Vers un avenir cyberféministe : les Africaines sur Internet au centre d'une étude récente

Une femme regarde son téléphone portable. Crédit photo : Pikist, un site d'image gratuit.

Sauf mention contraire, tous les liens renvoient vers des sites internet en anglais.

Naviguer sur Internet en tant que femme en Afrique peut s'avérer stressant, pour ne pas dire dangereux. Alors que les espaces numériques peuvent paraître gratuits et égaux, la réalité est qu'Internet perpétue les méthodes d'oppression et d'inégalité.

En Afrique, les femmes et les minorités sexuelles vivent le harcèlement, le pistage, le partage non-consensuel et d'autres formes de cyberviolences sexistes de façon disproportionnée.

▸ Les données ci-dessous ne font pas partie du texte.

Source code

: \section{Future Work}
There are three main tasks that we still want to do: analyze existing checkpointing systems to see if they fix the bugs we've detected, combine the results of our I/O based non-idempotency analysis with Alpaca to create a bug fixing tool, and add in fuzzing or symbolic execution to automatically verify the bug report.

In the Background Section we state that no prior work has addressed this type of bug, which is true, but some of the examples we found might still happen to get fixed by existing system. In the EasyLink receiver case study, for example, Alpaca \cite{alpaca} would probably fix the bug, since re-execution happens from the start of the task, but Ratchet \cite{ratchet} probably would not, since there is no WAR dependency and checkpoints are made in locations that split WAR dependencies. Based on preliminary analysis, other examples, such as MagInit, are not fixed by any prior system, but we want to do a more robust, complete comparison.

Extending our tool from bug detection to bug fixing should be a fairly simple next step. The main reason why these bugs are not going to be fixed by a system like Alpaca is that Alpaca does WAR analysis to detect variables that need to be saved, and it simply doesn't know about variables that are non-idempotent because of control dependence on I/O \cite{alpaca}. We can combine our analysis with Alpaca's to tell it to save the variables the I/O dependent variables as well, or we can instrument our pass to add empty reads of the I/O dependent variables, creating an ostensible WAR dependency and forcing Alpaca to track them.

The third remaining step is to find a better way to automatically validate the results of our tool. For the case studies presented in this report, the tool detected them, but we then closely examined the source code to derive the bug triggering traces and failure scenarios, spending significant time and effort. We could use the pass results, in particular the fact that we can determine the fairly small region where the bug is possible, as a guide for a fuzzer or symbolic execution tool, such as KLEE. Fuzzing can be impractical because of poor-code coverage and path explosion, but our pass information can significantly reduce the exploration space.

Mais le manque d'une base solide de données de référence rend difficile la détermination de l'ampleur réelle des menaces pesant sur les femmes sur Internet.

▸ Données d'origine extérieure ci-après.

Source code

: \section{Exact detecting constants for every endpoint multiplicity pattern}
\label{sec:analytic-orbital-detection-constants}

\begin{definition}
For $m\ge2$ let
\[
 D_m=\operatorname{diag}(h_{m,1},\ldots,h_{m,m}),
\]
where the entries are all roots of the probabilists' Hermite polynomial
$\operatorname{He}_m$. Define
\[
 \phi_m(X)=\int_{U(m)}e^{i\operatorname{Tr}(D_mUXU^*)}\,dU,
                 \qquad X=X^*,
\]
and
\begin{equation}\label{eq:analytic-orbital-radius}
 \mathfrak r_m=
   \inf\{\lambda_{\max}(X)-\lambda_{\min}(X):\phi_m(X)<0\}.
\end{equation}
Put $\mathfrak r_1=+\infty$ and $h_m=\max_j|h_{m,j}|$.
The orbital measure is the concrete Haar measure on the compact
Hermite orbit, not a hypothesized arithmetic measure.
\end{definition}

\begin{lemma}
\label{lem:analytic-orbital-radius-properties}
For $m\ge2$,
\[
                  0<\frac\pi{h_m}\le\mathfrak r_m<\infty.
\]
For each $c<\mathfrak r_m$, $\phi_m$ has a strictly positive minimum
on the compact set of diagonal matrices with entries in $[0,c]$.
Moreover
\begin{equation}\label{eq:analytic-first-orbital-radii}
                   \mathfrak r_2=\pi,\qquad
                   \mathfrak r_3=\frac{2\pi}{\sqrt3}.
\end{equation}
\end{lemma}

Aujourd'hui, une étude de recherche à large portée, la première en son genre, montre l'expérience des Africaines sur Internet, dans cinq pays du continent.

Plus de 3 000 femmes entre 18 et 65 ans provenant d'Éthiopie, du Kenya, d'Ouganda, du Sénégal et d'Afrique du Sud, ont été interrogées sur leurs « perceptions de la sécurité numérique, ainsi que des réponses aux violences sexistes en ligne d'un point de vue juridique, des autorités chargées de l'application des lois et des plateformes technologiques », selon un communiqué de presse.

Un rapport complet de l'étude, intitulé « Alternate Realities, Alternate Internets » [pdf] (« Réalités et internets alternatifs », ndlt) envisage de donner des pistes pour la mise en place de politiques informées par la recherche, afin de promouvoir l'égalité numérique, a expliqué Neema Iyer, créatrice de Pollicy, l'organisme de technologie civique qui a mené le projet de recherche.

« Nous voulons comprendre comment la violence sexiste sur Internet se manifeste en Afrique, et comment les entreprises technologiques, qui ne sont très souvent pas situées en Afrique, répondent à cette violence », a dit Iyer.

La violence sexiste en ligne consiste à cibler des personnes en fonction de leur identité sexuelle ou de genre, ou en imposant des normes de genre dangereuses, par le biais de comportements tels que le pistage, la surveillance, les menaces, le harcèlement sexuel, le trafic, la diffamation, le piratage, le discours de haine et l'exploitation, ainsi que d'autres comportements dominateurs.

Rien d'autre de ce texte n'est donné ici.